Senior Cybersecurity Expert


Nella narrazione comune, le Blockchain vengono rappresentate come oggetti in grado di assicurare elevati livelli di integrità e disponibilità. Sembrerebbe quindi che integrare una Blockchain tra le componenti software che costituiscono un’applicazione renda queste ultime automaticamente sicure. In realtà, la storia delle Blockchain è costellata di incidenti di sicurezza che hanno determinato, in non pochi casi, perdite milionarie da parte dei suoi utilizzatori.

Blockchain e cyber security: gli incidenti MtGox e DAO

Raramente però è stata la stessa Blockchain a rappresentare la componente debole sfruttata dagli attaccanti. Piuttosto sono spesso le componenti che si basano sulla Blockchain ad aver dato origine agli incidenti.
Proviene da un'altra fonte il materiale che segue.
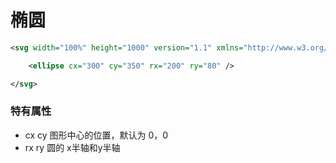 # 椭圆
```svg
<svg width="100%" height="1000" version="1.1" xmlns="http://www.w3.org/2000/svg">

    <ellipse cx="300" cy="350" rx="200" ry="80" />

</svg>
```

### 特有属性
- cx cy  图形中心的位置，默认为 0，0
- rx ry  圆的 x半轴和y半轴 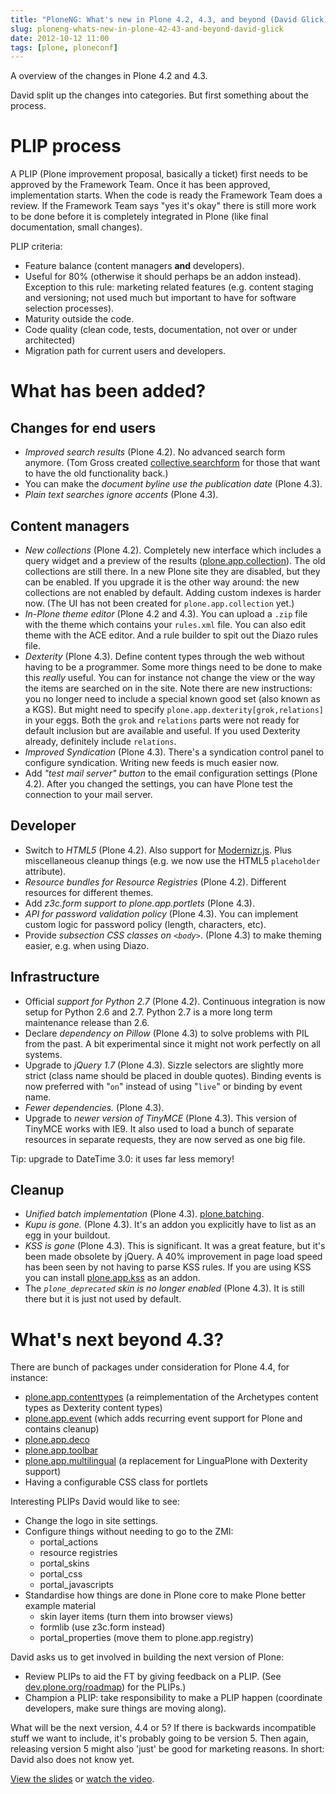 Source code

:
 ```yaml
---
title: "PloneNG: What's new in Plone 4.2, 4.3, and beyond (David Glick)"
slug: ploneng-whats-new-in-plone-42-43-and-beyond-david-glick
date: 2012-10-12 11:00
tags: [plone, ploneconf]
---
```


A overview of the changes in Plone 4.2 and 4.3.

David split up the changes into categories. But first something about
the process.

# PLIP process

A PLIP (Plone improvement proposal, basically a ticket) first needs to
be approved by the Framework Team. Once it has been approved,
implementation starts. When the code is ready the Framework Team does
a review. If the Framework Team says "yes it's okay" there is still
more work to be done before it is completely integrated in Plone
(like final documentation, small changes).

PLIP criteria:

   - Feature balance (content managers **and** developers).
   - Useful for 80% (otherwise it should perhaps be an addon
     instead). Exception to this rule: marketing related features
     (e.g. content staging and versioning; not used much but important to have for software selection processes).
   - Maturity outside the code.
   - Code quality (clean code, tests, documentation, not over or under
     architected)
   - Migration path for current users and developers.


# What has been added?

## Changes for end users

   - *Improved search results* (Plone 4.2). No advanced search form
     anymore. (Tom Gross created
     [collective.searchform](http://pypi.python.org/pypi/collective.searchform/)
     for those that want to have the old functionality back.)
   - You can make the *document byline use the publication date* (Plone
     4.3).
   - *Plain text searches ignore accents* (Plone 4.3).

## Content managers

   - *New collections* (Plone 4.2). Completely new interface which
     includes a query widget and a preview of the results
     ([plone.app.collection](http://pypi.python.org/pypi/plone.app.collection/)). The
     old collections are still there. In a new Plone site they are
     disabled, but they can be enabled. If you upgrade it is the other
     way around: the new collections are not enabled by
     default. Adding custom indexes is harder now. (The UI has not
     been created for `plone.app.collection` yet.)
   - *In-Plone theme editor* (Plone 4.2 and 4.3). You can upload a `.zip`
     file with the theme which contains your `rules.xml` file. You can
     also edit theme with the ACE editor. And a rule builder to spit
     out the Diazo rules file.
   - *Dexterity* (Plone 4.3). Define content types through the web
     without having to be a programmer. Some more things need to be
     done to make this *really* useful. You can for instance not
     change the view or the way the items are searched on in the
     site. Note there are new instructions: you no longer need to
     include a special known good set (also known as a KGS). But might
     need to specify `plone.app.dexterity[grok,relations]` in your
     eggs. Both the `grok` and `relations` parts were not ready for
     default inclusion but are available and useful. If you used
     Dexterity already, definitely include `relations`.
   - *Improved Syndication* (Plone 4.3). There's a syndication control
     panel to configure syndication. Writing new feeds is much easier
     now.
   - Add *"test mail server" button* to the email configuration
     settings (Plone 4.2). After you changed the settings, you can
     have Plone test the connection to your mail server.

## Developer

   - Switch to *HTML5* (Plone 4.2). Also support for
     [Modernizr.js](http://modernizr.com/). Plus miscellaneous cleanup things
     (e.g. we now use the HTML5 `placeholder` attribute).
   - *Resource bundles for Resource Registries* (Plone 4.2). Different
     resources for different themes.
   - Add *z3c.form support to plone.app.portlets* (Plone 4.3).
   - *API for password validation policy* (Plone 4.3). You can
     implement custom logic for password policy (length, characters, etc).
   - Provide *subsection CSS classes on `<body>`*. (Plone 4.3) to make theming
     easier, e.g. when using Diazo.

## Infrastructure

   - Official *support for Python 2.7* (Plone 4.2). Continuous
     integration is now setup for Python 2.6 and 2.7. Python 2.7 is a
     more long term maintenance release than 2.6.
   - Declare *dependency on Pillow* (Plone 4.3) to solve problems with
     PIL from the past. A bit experimental since it might not work
     perfectly on all systems.
   - Upgrade to *jQuery 1.7* (Plone 4.3). Sizzle selectors are
     slightly more strict (class name should be placed in double
     quotes). Binding events is now preferred with "`on`" instead of
     using "`live`" or binding by event name.
   - *Fewer dependencies.* (Plone 4.3).
   - Upgrade to *newer version of TinyMCE* (Plone 4.3). This version
     of TinyMCE works with IE9. It also used to load a bunch of
     separate resources in separate requests, they are now served as
     one big file.

Tip: upgrade to DateTime 3.0: it uses far less memory!

## Cleanup

   - *Unified batch implementation* (Plone 4.3). [plone.batching](http://pypi.python.org/pypi/plone.batching/).
   - *Kupu is gone.* (Plone 4.3). It's an addon you explicitly have to
     list as an egg in your buildout.
   - *KSS is gone* (Plone 4.3). This is significant. It was a great
     feature, but it's been made obsolete by jQuery. A 40% improvement
     in page load speed has been seen by not having to parse KSS
     rules. If you are using KSS you can install
     [plone.app.kss](http://pypi.python.org/pypi/plone.app.kss/) as an
     addon.
   - The *`plone_deprecated` skin is no longer enabled* (Plone
     4.3). It is still there but it is just not used by default.


# What's next beyond 4.3?

There are bunch of packages under consideration for Plone 4.4, for instance:

   - [plone.app.contenttypes](https://github.com/plone/plone.app.contenttypes)
     (a reimplementation of the Archetypes content types as Dexterity content types)
   - [plone.app.event](http://pypi.python.org/pypi/plone.app.event/)
     (which adds recurring event support for Plone and contains
     cleanup)
   - [plone.app.deco](http://pypi.python.org/pypi/plone.app.deco/)
   - [plone.app.toolbar](http://pypi.python.org/pypi/plone.app.toolbar/)
   - [plone.app.multilingual](http://pypi.python.org/pypi/plone.app.multilingual/)
     (a replacement for LinguaPlone with Dexterity support)
   - Having a configurable CSS class for portlets

Interesting PLIPs David would like to see:

  - Change the logo in site settings.
  - Configure things without needing to go to the ZMI:
    - portal_actions
    - resource registries
    - portal_skins
    - portal_css
    - portal_javascripts
  - Standardise how things are done in Plone core to make Plone better example material
    - skin layer items (turn them into browser views)
    - formlib (use z3c.form instead)
    - portal_properties (move them to plone.app.registry)

David asks us to get involved in building the next version of Plone:

  - Review PLIPs to aid the FT by giving feedback on a PLIP. (See
    [dev.plone.org/roadmap](http://dev.plone.org/roadmap)) for
    the PLIPs.)
  - Champion a PLIP: take responsibility to make a PLIP happen
    (coordinate developers, make sure things are moving along).

What will be the next version, 4.4 or 5? If there is backwards
incompatible stuff we want to include, it's probably going to be
version 5. Then again, releasing version 5 might also 'just' be good
for marketing reasons. In short: David also does not know yet.

[View the slides](http://www.slideshare.net/davisagli/ploneng-whats-new-in-plone-42-43-and-beyond)
or [watch the video](http://www.youtube.com/watch?v=WFSDzpP4Ueg).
Nel caso di MtGox, ad esempio, la vulnerabilità sfuttata dagli attaccanti esterni era riferita al software che implementava il meccanismo di prelievo dei fondi dai wallet Bitcoin gestiti da questo Exchange. Gli implementatori infatti non avevano considerato una caratteristica specifica del protocollo Bitcoin (la malleabilità delle transazioni) che, utilizzata nel modo scorretto, aveva determinato la realizzazione dell’attacco.

Peculiare poi è il caso degli smart contract. In letteratura è nota infatti una vastissima casistica di attacchi realmente perpetrati a danni di applicazioni che basavano le proprie funzionalità su uno smart contract.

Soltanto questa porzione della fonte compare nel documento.